White Cube Bermondsey: Gilbert & George 'Scapegoating Pictures for London' (until 28th September 2014)
There are certainly recurring themes that have been present in the media which the artists wish to highlight; the exhibition's title hints at depicting the marginalised social groups taking the blame for society's issues, topically comparable with UKIP representative, David Silvester, unfathomably blaming poor British weather on the legalisation of gay marriage. Alas, happily, the first image on display, 'Welcome', has the style of a tourism advertising board, but instead replacing glossy photographs of the London Eye, Big Ben and Tower of London with Gilbert and George in the guise of hooded criminals. Notably the composition of the piece is fragmented, placing emphasis on the dichotomy of reality and commercial depiction and, subsequently, the rich and poor. 'Welcome' is certainly reminiscent of the riots which took place in 2011, which tarnished the global view of London for some time. I would love to know what tourists to the area think of the piece in relation to their own experiences.
Within the same gallery, (there are three currently dedicated to Gilbert and George) the large-scale 'City Lights' is placed on the central wall, but this is not the reason why it attracts such a great deal of attention. A wonderful mirror technique has been used on photographic images of suburban residential areas to create something of an optical illusion; from a distance, the houses appear like a nineteenth-century arcade architectural design. This level of awe is further confused when the viewer notices that the centre of the image is a photograph of a small supermarket. Gilbert and George often focus on urban living; their adopted motto, 'Art for All' shows how they look at the minutiae and overlooked, which is easily done in a city as dynamic and populated as London.
It is after 'City Lights' that the exhibition hones in on its key messages. The wonderful 'Ahem' uses the full body of a Muslim woman with another use of a reflective technique. Multiplying the image of the woman, this strikes me as ironic given the humility that this social group is supposed to possess. While the anonymity of the subject is still present, the striking presence of the two artists on the canvas hint at the objectification that remains for women, particularly Islamic, in both London and abroad. South Gallery 1, where all the prints I have mentioned thus far are displayed, presents a harsh, unadulterated introduction to the exhibition.
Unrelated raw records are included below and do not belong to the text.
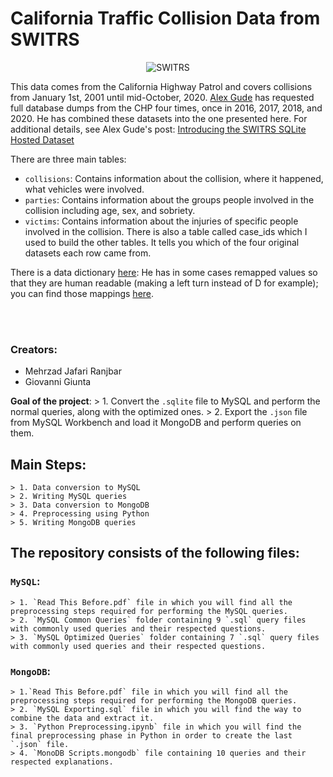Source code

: # California Traffic Collision Data from SWITRS

<p align="center"> 
    <img src="https://i.ibb.co/wQQf9rG/tram-auto-crash-in-1957-frederiksplein-amsterdam.jpg" alt="SWITRS">
 </p>


This data comes from the California Highway Patrol and covers collisions from January 1st, 2001 until mid-October, 2020. [Alex Gude](https://alexgude.com/) has requested full database dumps from the CHP four times, once in 2016, 2017, 2018, and 2020. He has combined these datasets into the one presented here. For additional details, see Alex Gude's post: [Introducing the SWITRS SQLite Hosted Dataset](https://alexgude.com/blog/switrs-sqlite-hosted-dataset/)


There are three main tables:

* `collisions`: Contains information about the collision, where it happened, what vehicles were involved.
* `parties`: Contains information about the groups people involved in the collision including age, sex, and sobriety.
* `victims`: Contains information about the injuries of specific people involved in the collision.
There is also a table called case_ids which I used to build the other tables. It tells you which of the four original datasets each row came from.

There is a data dictionary [here](https://tims.berkeley.edu/help/SWITRS.php): He has in some cases remapped values so that they are human readable (making a left turn instead of D for example); you can find those mappings [here](https://github.com/agude/SWITRS-to-SQLite/blob/master/switrs_to_sqlite/value_maps.py).

<br>
<br>



### Creators:
* Mehrzad Jafari Ranjbar
* Giovanni Giunta


**Goal of the project**: 
    > 1. Convert the `.sqlite` file to MySQL and perform the normal queries, along with the optimized ones.
    > 2. Export the `.json` file from MySQL Workbench and load it MongoDB and perform queries on them.


## Main Steps:
    > 1. Data conversion to MySQL
    > 2. Writing MySQL queries
    > 3. Data conversion to MongoDB
    > 4. Preprocessing using Python
    > 5. Writing MongoDB queries


## The repository consists of the following files:

### `MySQL`: 
    > 1. `Read This Before.pdf` file in which you will find all the preprocessing steps required for performing the MySQL queries.
    > 2. `MySQL Common Queries` folder containing 9 `.sql` query files with commonly used queries and their respected questions.
    > 3. `MySQL Optimized Queries` folder containing 7 `.sql` query files with commonly used queries and their respected questions.

### `MongoDB`: 
    > 1.`Read This Before.pdf` file in which you will find all the preprocessing steps required for performing the MongoDB queries.
    > 2. `MySQL Exporting.sql` file in which you will find the way to combine the data and extract it.
    > 3. `Python Preprocessing.ipynb` file in which you will find the final preprocessing phase in Python in order to create the last `.json` file.
    > 4. `MonoDB Scripts.mongodb` file containing 10 queries and their respected explanations.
As the viewer moves through each room, at no point do we become desensitised to he sheer scale of the pieces, which are usually 377 x 635 cm.
Gilbert and George have cleverly employed a visual representation of disparity in social figures. 'HM & HRH' shows a greyscale photograph of the Queen passing by in a car, accompanied by Prince Philip, however the latter figure is largely overshadowed by the viewer noticing how the Queen appears humble, lonely and lost. Again, the artists' use of bright red further accentuates the mood of the black and white. Assessing this piece holistically in relation to the exhibition, it is interesting to see how the figure of the Queen is depicted in opposition to the (anonymous) Muslim female, questioning how they are both treated in society and their importance within it. While it is a fairly common opinion that the monarchy is an atavistic institution, is the image of the Muslim woman by contrast a progressive one?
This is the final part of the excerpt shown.